We ended up at the Town of Kansas Bridge. It was beautiful and the sun was beginning to set. There were handfuls of people walking around and just enjoying the unseasonably warm weather and the river. We were walking along the bridge and about half way or further, I noticed a hot pink padlock. We continue walking and I started seeing more and more locks of varying kinds locked onto the railings and other parts of the bridge. I said to Rusty, "I wonder what all these locks are for? They must mean something." He casually says, "yeah, there's a lot of them." We kept walking. We made it to the end over looking the water and the locks were EVERYWHERE. I walked up to a row of them and started reading names and dates on each one. Rusty told me, "so, my buddy at work told me about this... its called the Love Lock Bridge. People bring a lock out here and add it to the bridge together" and I thought, oh! How amazing - all these people put these locks on the bridge together and their relationship, their love, is represented here, forever! So cool! As I'm reading names and dates and just lost in the idea of what these couples did in this spot, Rusty puts his arm around me and says "like this one..." and pulls a padlock out of his pocket with a tag he had engraved attached to it. Call me naive, I did NOT see that coming. The romantic in me was imagining the people who chose a vintage treasure chest lock, and the couple who drew their home state on the back of their padlock, wondering where they are now and what they are like... And then, I was one of those people.... staring at my name next to his with our first date engraved... I was completely speechless. I hugged him tight, wiped my tears, and thanked the Lord for blessings beyond what I have ever asked for. I stood in awe at the sun reflecting off the water and the safeness I felt standing in that spot, in his arms. We picked a spot and closed the lock around the metal - securing it to the bridge. He looked at me, smiled and said, "we're locked in this..." and I was completely amazed at God's timing and His plan and how my prayers a year ago of "Lord, help me get through this day" were answered so far beyond just "that day," and we threw the keys to our padlock into the river. He pulled me in close and told me "happy birthday."
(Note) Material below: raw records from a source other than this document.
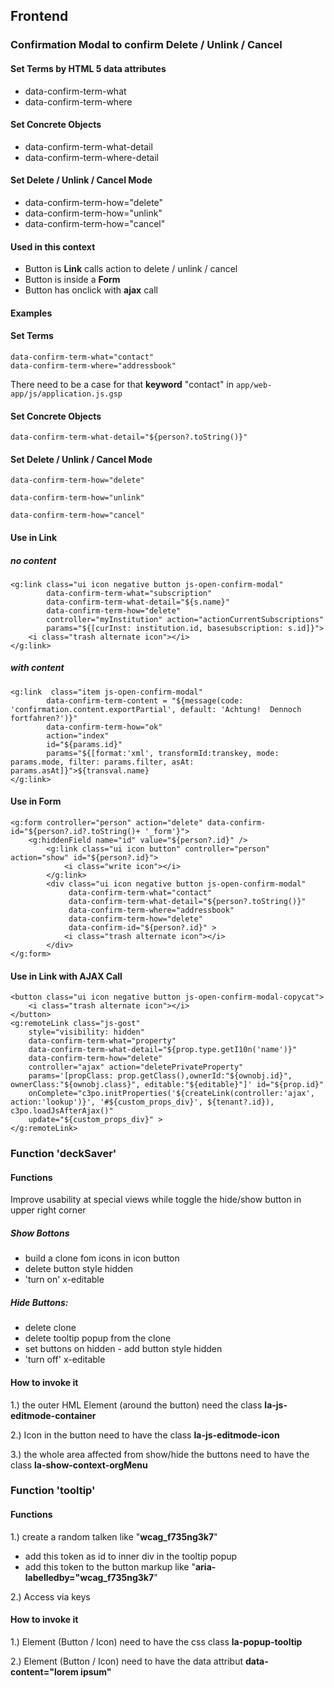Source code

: ## Frontend

### Confirmation Modal to confirm Delete / Unlink / Cancel

#### Set Terms by HTML 5 data attributes
- data-confirm-term-what
- data-confirm-term-where
#### Set Concrete Objects
- data-confirm-term-what-detail
- data-confirm-term-where-detail
#### Set Delete / Unlink / Cancel Mode
- data-confirm-term-how="delete"
- data-confirm-term-how="unlink"
- data-confirm-term-how="cancel"
#### Used in this context
- Button is **Link** calls action to delete / unlink / cancel
- Button is inside a **Form**
- Button has onclick with **ajax** call


#### Examples
#### Set Terms

```
data-confirm-term-what="contact"
data-confirm-term-where="addressbook"
```
There need to be a case for that **keyword** "contact" in `app/web-app/js/application.js.gsp`

#### Set Concrete Objects

```
data-confirm-term-what-detail="${person?.toString()}"
```
#### Set Delete / Unlink / Cancel Mode

```
data-confirm-term-how="delete"
```
```
data-confirm-term-how="unlink"
```
```
data-confirm-term-how="cancel"
```
#### Use in Link

##### no content 

```
<g:link class="ui icon negative button js-open-confirm-modal"
        data-confirm-term-what="subscription"
        data-confirm-term-what-detail="${s.name}"
        data-confirm-term-how="delete"
        controller="myInstitution" action="actionCurrentSubscriptions"
        params="${[curInst: institution.id, basesubscription: s.id]}">
    <i class="trash alternate icon"></i>
</g:link>
```
##### with content
```
<g:link  class="item js-open-confirm-modal"
        data-confirm-term-content = "${message(code: 'confirmation.content.exportPartial', default: 'Achtung!  Dennoch fortfahren?')}"
        data-confirm-term-how="ok"
        action="index"
        id="${params.id}"
        params="${[format:'xml', transformId:transkey, mode: params.mode, filter: params.filter, asAt: params.asAt]}">${transval.name}
</g:link>
```
#### Use in Form

```
<g:form controller="person" action="delete" data-confirm-id="${person?.id?.toString()+ '_form'}">
    <g:hiddenField name="id" value="${person?.id}" />
        <g:link class="ui icon button" controller="person" action="show" id="${person?.id}">
            <i class="write icon"></i>
        </g:link>
        <div class="ui icon negative button js-open-confirm-modal"
             data-confirm-term-what="contact"
             data-confirm-term-what-detail="${person?.toString()}"
             data-confirm-term-where="addressbook"
             data-confirm-term-how="delete"
             data-confirm-id="${person?.id}" >
            <i class="trash alternate icon"></i>
        </div>
</g:form>
```
#### Use in Link with AJAX Call

```
<button class="ui icon negative button js-open-confirm-modal-copycat">
    <i class="trash alternate icon"></i>
</button>
<g:remoteLink class="js-gost"
    style="visibility: hidden"
    data-confirm-term-what="property"
    data-confirm-term-what-detail="${prop.type.getI10n('name')}"
    data-confirm-term-how="delete"
    controller="ajax" action="deletePrivateProperty"
    params='[propClass: prop.getClass(),ownerId:"${ownobj.id}", ownerClass:"${ownobj.class}", editable:"${editable}"]' id="${prop.id}"
    onComplete="c3po.initProperties('${createLink(controller:'ajax', action:'lookup')}', '#${custom_props_div}', ${tenant?.id}), c3po.loadJsAfterAjax()"
    update="${custom_props_div}" >
</g:remoteLink>
```

### Function 'deckSaver'

#### Functions

Improve usability at special views while toggle the hide/show button in upper right corner

##### Show Bottons
- build a clone fom icons in icon button
- delete button style hidden
- 'turn on' x-editable

##### Hide Buttons:
- delete clone
- delete tooltip popup from the clone
- set buttons on hidden - add button style hidden
- 'turn off' x-editable

#### How to invoke it

1.) the outer HML Element (around the button) need the class <b>la-js-editmode-container</b>

2.) Icon in the button need to have the class <b>la-js-editmode-icon</b>

3.) the whole area affected from show/hide the buttons need to have the class <b>la-show-context-orgMenu</b>

### Function 'tooltip'

#### Functions

1.) create a random talken like "<b>wcag_f735ng3k7</b>"
- add this token as id to inner div in the tooltip popup
- add this token to the button markup like "<b>aria-labelledby="wcag_f735ng3k7</b>"

2.) Access via keys

#### How to invoke it

1.) Element (Button / Icon) need to have the css class <b>la-popup-tooltip</b>

2.) Element (Button / Icon) need to have the data attribut <b>data-content="lorem ipsum"</b>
That was December 2, 2017, and when I woke up the next morning, on my birthday, I was EXCITED to be 30. To start the NEXT 10 years and leave the last decade behind. To embrace year 30 for all it can be and know in my soul that I learned a LOT in my 20's about who God is in my life and who I am. I learned what I am worth and what I won't stand for - when knocked down hard, how to get up even stronger. I'm not the same girl I was at 22 or 28. I learned that I GET to risk hurt all over again because love is risky and love is everything. If I chose to close my heart to love, I close my heart to the Lord, and I don't want to live in a world where that's the case. I want to be locked in, keys at the bottom of the river, and risking what I have for something so much better. Timing. Not mine... not Rusty's... the Lord's timing. I'm 30, y'all. And EXCITED about it! .... and I'm pretty excited about this guy.